Stressed out, ripped off
So why do I dread the approach of February 14th? After the frenzied build-up to Christmas and the inevitable anti-climax afterwards, Valentine's Day sits brooding on the horizon, daring you to try and enjoy it but more often leaving you feeling stressed out, ripped off and emotionally wrought.
It's been a very long time since I used to tiptoe breathlessly down the stairs in the early hours of February 14th, having heard the reassuring thwack of a pile of cards hitting the front doormat.
No matter that at least two of these were from my mum, and another from the geeky boy in 5A who'd had a crush on me since we were six.
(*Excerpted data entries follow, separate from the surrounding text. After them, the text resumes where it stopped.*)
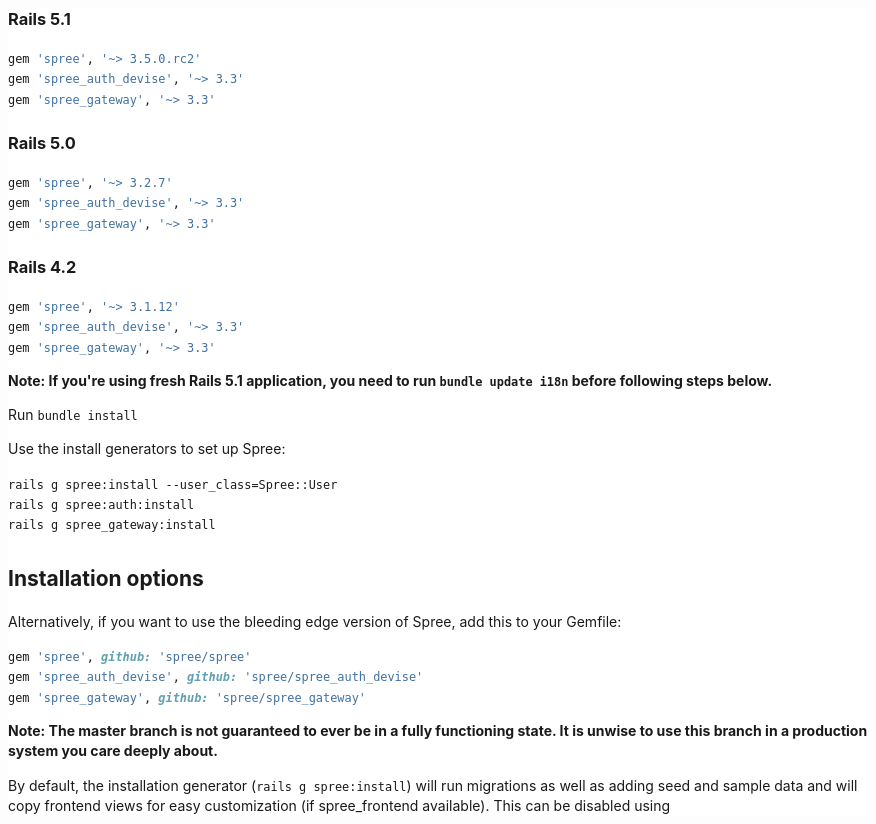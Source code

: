 ### Rails 5.1

```ruby
gem 'spree', '~> 3.5.0.rc2'
gem 'spree_auth_devise', '~> 3.3'
gem 'spree_gateway', '~> 3.3'
```

### Rails 5.0

```ruby
gem 'spree', '~> 3.2.7'
gem 'spree_auth_devise', '~> 3.3'
gem 'spree_gateway', '~> 3.3'
```

### Rails 4.2

```ruby
gem 'spree', '~> 3.1.12'
gem 'spree_auth_devise', '~> 3.3'
gem 'spree_gateway', '~> 3.3'
```

**Note: If you're using fresh Rails 5.1 application, you need to run `bundle update i18n` before following steps
below.**


Run `bundle install`

Use the install generators to set up Spree:

```shell
rails g spree:install --user_class=Spree::User
rails g spree:auth:install
rails g spree_gateway:install
```

Installation options
----------------------

Alternatively, if you want to use the bleeding edge version of Spree, add this to your Gemfile:

```ruby
gem 'spree', github: 'spree/spree'
gem 'spree_auth_devise', github: 'spree/spree_auth_devise'
gem 'spree_gateway', github: 'spree/spree_gateway'
```

**Note: The master branch is not guaranteed to ever be in a fully functioning
state. It is unwise to use this branch in a production system you care deeply
about.**

By default, the installation generator (`rails g spree:install`) will run
migrations as well as adding seed and sample data and will copy frontend views
for easy customization (if spree_frontend available). This can be disabled using
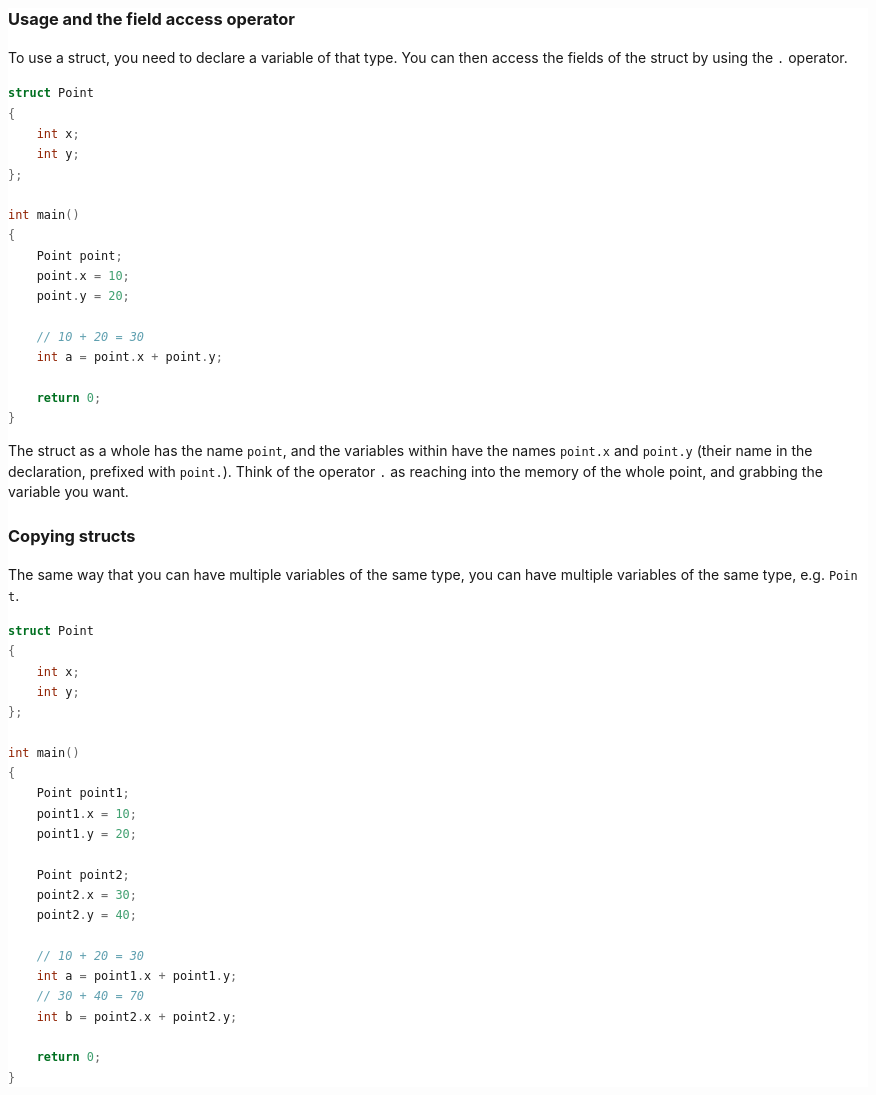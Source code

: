 ### Usage and the field access operator

To use a struct, you need to declare a variable of that type.
You can then access the fields of the struct by using the `.` operator.

```cpp
struct Point
{
    int x;
    int y;
};

int main()
{
    Point point;
    point.x = 10;
    point.y = 20;
    
    // 10 + 20 = 30
    int a = point.x + point.y;
    
    return 0;
}
```

The struct as a whole has the name `point`, and the variables within 
have the names `point.x` and `point.y` (their name in the declaration, prefixed with `point.`).
Think of the operator `.` as reaching into the memory of the whole point,
and grabbing the variable you want.


### Copying structs

The same way that you can have multiple variables of the same type,
you can have multiple variables of the same type, e.g. `Point`.

```cpp
struct Point
{
    int x;
    int y;
};

int main()
{
    Point point1;
    point1.x = 10;
    point1.y = 20;
    
    Point point2;
    point2.x = 30;
    point2.y = 40;
    
    // 10 + 20 = 30
    int a = point1.x + point1.y;
    // 30 + 40 = 70
    int b = point2.x + point2.y;
    
    return 0;
}
```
Occasionally, there'd be a genuinely mysterious one in there, hand-delivered or bearing an illegible postmark, offering the tantalising possibility that some broodingly handsome hero had his eye on me.
No escape
But that was when I was 15, and Valentine's Day had its own special magic, as powerful in its way as that surrounding Christmas or birthdays. Now, it's another one of those Things We Have To Do. We may be romantic, we may not, but we know we can't just opt out.
We can kid ourselves that we don't give a fig for the whole commercialized nonsense, but come the day, if we don't get so much as a card, there'll be a tight-lipped atmosphere between us and the Other Half that could be cut with a knife.
We have to buy a card, but is one enough? If we only send him one and he sends us five, won't he be put out?

And, hang on, we're supposed to pretend they're not actually from us. It's just not good enough to plonk them on the breakfast table with a muttered: 'Happy Valentine's Day, Chuck', is it?